秋风乍起,吹得田里的稻谷泛起金色的波浪。这是一个丰收的季节,东风大队的男女老少都忙碌在田间地头,收割、脱粒、晾晒,脸上洋溢着丰收的喜悦。
肖时衍从合作社回来,手里拿着一份文件,正打算去找柳寻途商量事情。路过知青点时,他看到一群人围在一起,议论纷纷。
“怎么回事?”肖时衍走过去问道。
一个知青回头看到他,连忙说:“肖知青,杜建阳晕倒了。”
肖时衍皱了皱眉,拨开人群走进去。
杜建阳躺在地上,脸色苍白,嘴唇发紫,呼吸微弱。旁边散落着几本书和一本笔记,笔记上密密麻麻写满了字。
肖时衍蹲下来,伸手探了探杜建阳的额头。有点烫,但不是高烧。
他又翻开杜建阳的眼皮看了看,瞳孔反应正常。
“有谁知道他怎么了?”
一个和杜建阳同屋的知青说:“他这几天一直不舒服,咳嗽、发烧,但不愿意去看医生。
今天早上他起来就说不舒服,我们让他休息,他不听,非要上工。结果在地里干了一会儿,就晕倒了。”
“多长时间了?”
“从昨天开始就有点不对劲,但真正严重起来是今天早上。”
肖时衍想了想,说:“可能是肺炎。得赶紧送公社卫生院。”
“我去套牛车。”柳建国说着就跑出去了。
肖时衍和其他人一起,把杜建阳抬到阴凉处,解开他的衣领,让他保持呼吸通畅。
等待牛车的时候,肖时衍翻了翻杜建阳掉在地上的笔记。
那是一本复习笔记,上面写满了各种知识点:语文、数学、政治、历史、地理……字迹工整,内容详实,看得出花了很多功夫。
肖时衍心里一动。杜建阳也在准备高考。
也是,他是重生者,知道1977年会恢复高考,提前准备是正常的。
但问题是,杜建阳的身体底子太差了。这几个月,他不分昼夜地学习,白天上工,晚上看书,经常熬到深夜。加上营养跟不上,身体终于扛不住了。
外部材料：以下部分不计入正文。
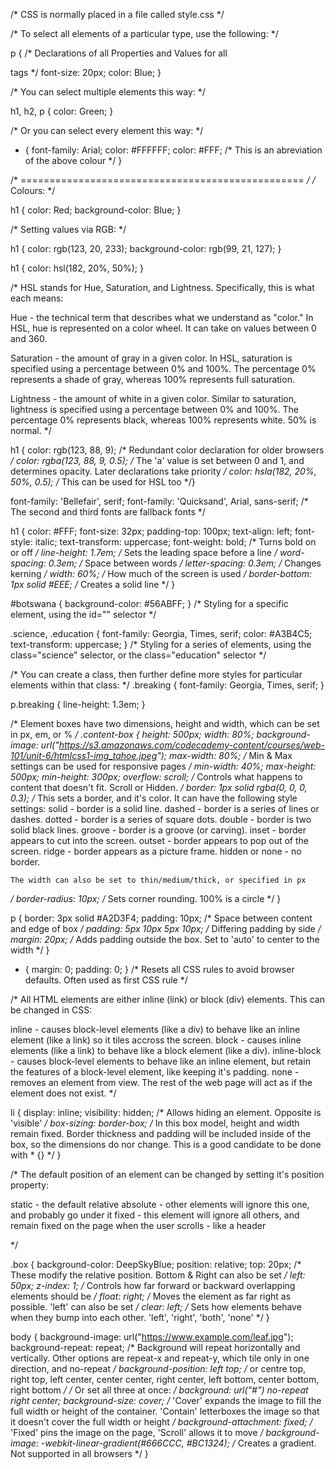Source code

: /* CSS is normally placed in a file called style.css */

/* To select all elements of a particular type, use the following: */

p {
  /* Declarations of all Properties and Values for all <p> tags */
  font-size: 20px;
  color: Blue;
}

/* You can select multiple elements this way: */

h1, h2, p {
  color: Green;
}

/* Or you can select every element this way: */

* {
  font-family: Arial;
  color: #FFFFFF;
  color: #FFF; /* This is an abreviation of the above colour */
}

/* ================================================= */
/* Colours: */

h1 {
  color: Red;
  background-color: Blue;
}

/* Setting values via RGB: */

h1 {
  color: rgb(123, 20, 233);
  background-color: rgb(99, 21, 127);
}

h1 {
  color: hsl(182, 20%, 50%);
}

/*
HSL stands for Hue, Saturation, and Lightness. Specifically, this is what each means:

Hue - the technical term that describes what we understand as "color." In HSL, hue is represented 
on a color wheel. It can take on values between 0 and 360.

Saturation - the amount of gray in a given color. In HSL, saturation is specified using a percentage 
between 0% and 100%. The percentage 0% represents a shade of gray, whereas 100% represents full saturation.

Lightness - the amount of white in a given color. Similar to saturation, lightness is specified using 
a percentage between 0% and 100%. The percentage 0% represents black, whereas 100% represents white. 
50% is normal.
*/

h1 {
  color: rgb(123, 88, 9); /* Redundant color declaration for older browsers */
  color: rgba(123, 88, 9, 0.5); 
  /* The 'a' value is set between 0 and 1, and determines opacity. Later declarations take priority */
  color: hsla(182, 20%, 50%, 0.5); /* This can be used for HSL too */}


<link href="https://fonts.googleapis.com/css?family=Bellefair" rel="stylesheet">
font-family: 'Bellefair', serif;

<link href="https://fonts.googleapis.com/css?family=Quicksand" rel="stylesheet">
font-family: 'Quicksand', Arial, sans-serif; /* The second and third fonts are fallback fonts */

h1 {
  color: #FFF;
  font-size: 32px;
  padding-top: 100px;
  text-align: left;
  font-style: italic;
  text-transform: uppercase;
  font-weight: bold; /* Turns bold on or off */
  line-height: 1.7em; /* Sets the leading space before a line */
  word-spacing: 0.3em; /* Space between words */
  letter-spacing: 0.3em; /* Changes kerning */
  width: 60%; /* How much of the screen is used */
  border-bottom: 1px solid #EEE; /* Creates a solid line */
}

#botswana {
  background-color: #56ABFF;
} /* Styling for a specific element, using the id="" selector */


.science, .education {
  font-family: Georgia, Times, serif;
  color: #A3B4C5;
  text-transform: uppercase;
} /* Styling for a series of elements, using the class="science" selector, or the class="education" selector */

/* You can create a class, then further define more styles for particular elements within that class: */
.breaking {
  font-family: Georgia, Times, serif;
}

p.breaking {
  line-height: 1.3em;
}

/* Element boxes have two dimensions, height and width, which can be set in px, em, or % */
.content-box {
  height: 500px;
  width: 80%;
  background-image: url("https://s3.amazonaws.com/codecademy-content/courses/web-101/unit-6/htmlcss1-img_tahoe.jpeg");
  max-width: 80%; /* Min & Max settings can be used for responsive pages */
  min-width: 40%;
  max-height: 500px;
  min-height: 300px;
  overflow: scroll; /* Controls what happens to content that doesn't fit. Scroll or Hidden. */
  border: 1px solid rgba(0, 0, 0, 0.3);
  /* This sets a border, and it's color. It can have the following style settings:
    solid - border is a solid line.
    dashed - border is a series of lines or dashes.
    dotted - border is a series of square dots.
    double - border is two solid black lines.
    groove - border is a groove (or carving).
    inset - border appears to cut into the screen.
    outset - border appears to pop out of the screen.
    ridge - border appears as a picture frame.
    hidden or none - no border.

    The width can also be set to thin/medium/thick, or specified in px
  */
  border-radius: 10px; /* Sets corner rounding. 100% is a circle */
}

p {
  border: 3px solid #A2D3F4;
  padding: 10px; /* Space between content and edge of box */
  padding: 5px 10px 5px 10px; /* Differing padding by side */
  margin: 20px; /* Adds padding outside the box. Set to 'auto' to center to the width */
}

* {
  margin: 0;
  padding: 0;
} /* Resets all CSS rules to avoid browser defaults. Often used as first CSS rule */


/* All HTML elements are either inline (link) or block (div) elements. This can be
changed in CSS:

inline - causes block-level elements (like a div) to behave like an inline element (like a link) so 
         it tiles accross the screen.
block -  causes inline elements (like a link) to behave like a block element (like a div).
inline-block - causes block-level elements to behave like an inline element, but retain the features 
         of a block-level element, like keeping it's padding.
none -   removes an element from view. The rest of the web page will act as if the element does not exist.
*/

li {
  display: inline;
  visibility: hidden; /* Allows hiding an element. Opposite is 'visible' */
  box-sizing: border-box; /* In this box model, height and width remain fixed. Border thickness and 
  padding will be included inside of the box, so the dimensions do nor change.
  This is a good candidate to be done with * {} */
}

/* The default position of an element can be changed by setting it's position property:

static - the default
relative
absolute - other elements will ignore this one, and probably go under it
fixed - this element will ignore all others, and remain fixed on the page when the user scrolls - like a header

*/

.box {
  background-color: DeepSkyBlue;
  position: relative;
  top: 20px; /* These modify the relative position. Bottom & Right can also be set */
  left: 50px;
  z-index: 1; /* Controls how far forward or backward overlapping elements should be */
  float: right; /* Moves the element as far right as possible. 'left' can also be set */
  clear: left; /* Sets how elements behave when they bump into each other. 'left', 'right', 'both', 'none' */
}

body {
  background-image: url("https://www.example.com/leaf.jpg");
  background-repeat: repeat; /* Background will repeat horizontally
  and vertically. Other options are repeat-x and repeat-y, which tile
  only in one direction, and no-repeat */
  background-position: left top; /* or centre top, right top, left
  center, center center, right center, left bottom, center bottom,
  right bottom */
  /* Or set all three at once: */
  background: url("#") no-repeat right center;
  background-size: cover; /* 'Cover' expands the image to fill the full width or height of the
  container. 'Contain' letterboxes the image so that it doesn't cover the full width or height */
  background-attachment: fixed; /* 'Fixed' pins the image on the page, 'Scroll' allows it to move */
  background-image: -webkit-linear-gradient(#666CCC, #BC1324); /* Creates a gradient. Not supported
  in all browsers */
}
牛车来了,肖时衍和柳建国一起把杜建阳抬上车,送往公社卫生院。
经过检查,医生确诊为急性肺炎,需要住院治疗。
“还好送来得及时,再晚两天,就有生命危险了。”医生对肖时衍说。
肖时衍点点头,帮杜建阳办了住院手续,又垫付了医药费。
柳建国在一旁不解地问:“时衍哥,杜建阳是杜家的人,你干嘛帮他?”
肖时衍淡淡地说:“不管他姓什么,他现在是东风大队的人。我帮他,不是因为他,而是因为队里的规矩。再说,一条人命,总不能见死不救。而且在大队里出事情,姥爷他们都得担责。”
柳建国似懂非懂地点头。
杜建阳住院的消息很快传遍了大队。有人同情,有人幸灾乐祸,更多的人是无所谓。在东风大队,杜建阳就是个透明人,存在感极低。
林于斐和褚娇娇听说后,倒是幸灾乐祸了一番。
“活该!让他天天装模作样地看书,好像自己多能耐似的。”
“就是,考大学?做梦吧!工农兵大学生名额能轮到他?”
两人你一言我一语,说得起劲,完全忘了自己连高中都没毕业,更没有资格推荐上大学。
七天后,杜建阳出院了。
他回到东风大队,第一件事就是去找肖时衍。
“肖时衍,谢谢你。”杜建阳站在肖时衍家门口,手里拿着一个信封,“这是住院的钱,还给你。”
肖时衍接过信封,没有数,随手放在桌上。
“不用谢,队里每个人都有这个待遇。你回去好好休息,别急着上工。”
杜建阳点点头,转身要走,又停下来。
“还有事?”肖时衍问。
杜建阳犹豫了一下,说:“肖时衍,我想问你一个问题。”
“说。”
“你觉得,高考会恢复吗?”
肖时衍看了他一眼,不动声色地说:“为什么这么问?”
杜建阳张了张嘴,想说又不敢说。他知道自己重生的事情不能暴露,但又忍不住想确认一下。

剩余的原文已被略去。